Une jeune fille thaïlandaise écrit des tweets à sa copine. La copine meurt de trop d'amour sans retour. La jeune fille s'écrit des tweets à elle-même. L'histoire est celle de toutes les jeunes filles éprises d'absolu sans concession. L'on sort de là meurtri de sa propre adolescence brusquement ressurgie après 20-30 ans d'apnée. La culture pour se rappeler, pour résister : à l'endormissement, au dégoût, au désespoir.

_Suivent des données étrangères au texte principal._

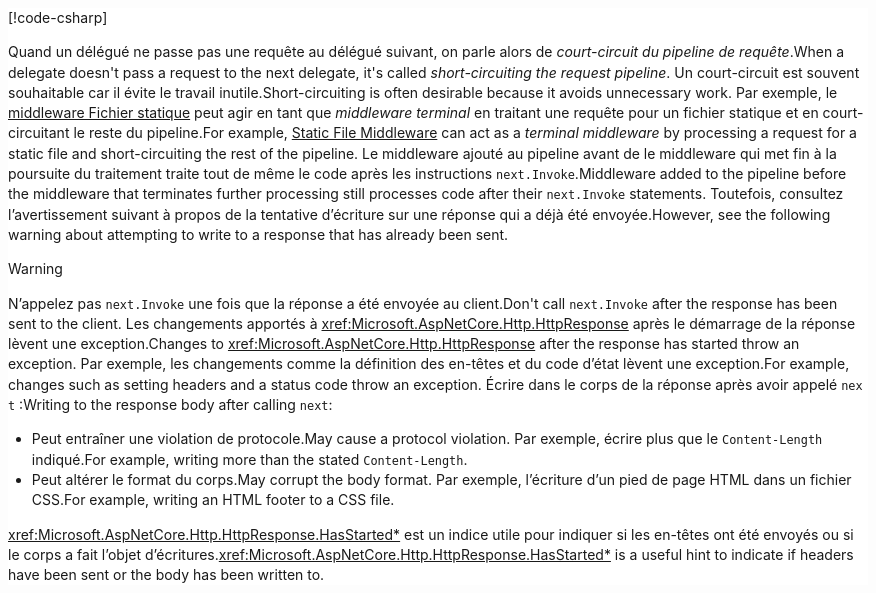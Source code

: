 [!code-csharp[](index/snapshot/Chain/Startup.cs?name=snippet1)]

<span data-ttu-id="2a8a3-134">Quand un délégué ne passe pas une requête au délégué suivant, on parle alors de *court-circuit du pipeline de requête*.</span><span class="sxs-lookup"><span data-stu-id="2a8a3-134">When a delegate doesn't pass a request to the next delegate, it's called *short-circuiting the request pipeline*.</span></span> <span data-ttu-id="2a8a3-135">Un court-circuit est souvent souhaitable car il évite le travail inutile.</span><span class="sxs-lookup"><span data-stu-id="2a8a3-135">Short-circuiting is often desirable because it avoids unnecessary work.</span></span> <span data-ttu-id="2a8a3-136">Par exemple, le [middleware Fichier statique](xref:fundamentals/static-files) peut agir en tant que *middleware terminal* en traitant une requête pour un fichier statique et en court-circuitant le reste du pipeline.</span><span class="sxs-lookup"><span data-stu-id="2a8a3-136">For example, [Static File Middleware](xref:fundamentals/static-files) can act as a *terminal middleware* by processing a request for a static file and short-circuiting the rest of the pipeline.</span></span> <span data-ttu-id="2a8a3-137">Le middleware ajouté au pipeline avant de le middleware qui met fin à la poursuite du traitement traite tout de même le code après les instructions `next.Invoke`.</span><span class="sxs-lookup"><span data-stu-id="2a8a3-137">Middleware added to the pipeline before the middleware that terminates further processing still processes code after their `next.Invoke` statements.</span></span> <span data-ttu-id="2a8a3-138">Toutefois, consultez l’avertissement suivant à propos de la tentative d’écriture sur une réponse qui a déjà été envoyée.</span><span class="sxs-lookup"><span data-stu-id="2a8a3-138">However, see the following warning about attempting to write to a response that has already been sent.</span></span>

> [!WARNING]
> <span data-ttu-id="2a8a3-139">N’appelez pas `next.Invoke` une fois que la réponse a été envoyée au client.</span><span class="sxs-lookup"><span data-stu-id="2a8a3-139">Don't call `next.Invoke` after the response has been sent to the client.</span></span> <span data-ttu-id="2a8a3-140">Les changements apportés à <xref:Microsoft.AspNetCore.Http.HttpResponse> après le démarrage de la réponse lèvent une exception.</span><span class="sxs-lookup"><span data-stu-id="2a8a3-140">Changes to <xref:Microsoft.AspNetCore.Http.HttpResponse> after the response has started throw an exception.</span></span> <span data-ttu-id="2a8a3-141">Par exemple, les changements comme la définition des en-têtes et du code d’état lèvent une exception.</span><span class="sxs-lookup"><span data-stu-id="2a8a3-141">For example, changes such as setting headers and a status code throw an exception.</span></span> <span data-ttu-id="2a8a3-142">Écrire dans le corps de la réponse après avoir appelé `next` :</span><span class="sxs-lookup"><span data-stu-id="2a8a3-142">Writing to the response body after calling `next`:</span></span>
>
> * <span data-ttu-id="2a8a3-143">Peut entraîner une violation de protocole.</span><span class="sxs-lookup"><span data-stu-id="2a8a3-143">May cause a protocol violation.</span></span> <span data-ttu-id="2a8a3-144">Par exemple, écrire plus que le `Content-Length` indiqué.</span><span class="sxs-lookup"><span data-stu-id="2a8a3-144">For example, writing more than the stated `Content-Length`.</span></span>
> * <span data-ttu-id="2a8a3-145">Peut altérer le format du corps.</span><span class="sxs-lookup"><span data-stu-id="2a8a3-145">May corrupt the body format.</span></span> <span data-ttu-id="2a8a3-146">Par exemple, l’écriture d’un pied de page HTML dans un fichier CSS.</span><span class="sxs-lookup"><span data-stu-id="2a8a3-146">For example, writing an HTML footer to a CSS file.</span></span>
>
> <span data-ttu-id="2a8a3-147"><xref:Microsoft.AspNetCore.Http.HttpResponse.HasStarted*> est un indice utile pour indiquer si les en-têtes ont été envoyés ou si le corps a fait l’objet d’écritures.</span><span class="sxs-lookup"><span data-stu-id="2a8a3-147"><xref:Microsoft.AspNetCore.Http.HttpResponse.HasStarted*> is a useful hint to indicate if headers have been sent or the body has been written to.</span></span>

Dehors tout à coup une faune nouvelle. Corps alertes, halés, joie libre des muscles qui jouent sans complexe hors de manches échancrées en ce mois de novembre frileux, sourires respirant la santé, énergie physique éclatant au grand jour, joie de se retrouver, vigueur, vitalité. Cette jeunesse-là (il y a aussi dans cette juvénile communauté des cheveux gris, des rides sans mollesse, cela n'est pas contradictoire), cette jeunesse-là, insoupçonnée jusqu'ici, noyée dans la masse amorphe vouée aux compromis, à la consommation de luxe, aux plaisirs vulgaires, c'est celle des courses en montagne, des deux roues tout-terrain, des skateboards, des vagues et de la vitesse. Rafraîchissant !
Tu t'engouffres avec eux dans une autre salle, un autre monde, une autre résistance : sommets à conquérir, froids intenses, pirouettes aériennes de cyclistes en apesanteur, envols au-dessus de vagues improbables, sauts de l'ange dans le vide, le corps porté au zénith, la nature dans tous ses extrêmes, pas un gramme de graisse ou de spleen, le visage d'un espoir, promesse de lendemains plus vrais.
Le Festival du film européen vient de commencer : nouvelles interrogations, nouveaux rêves, nouveaux horizons en perspective.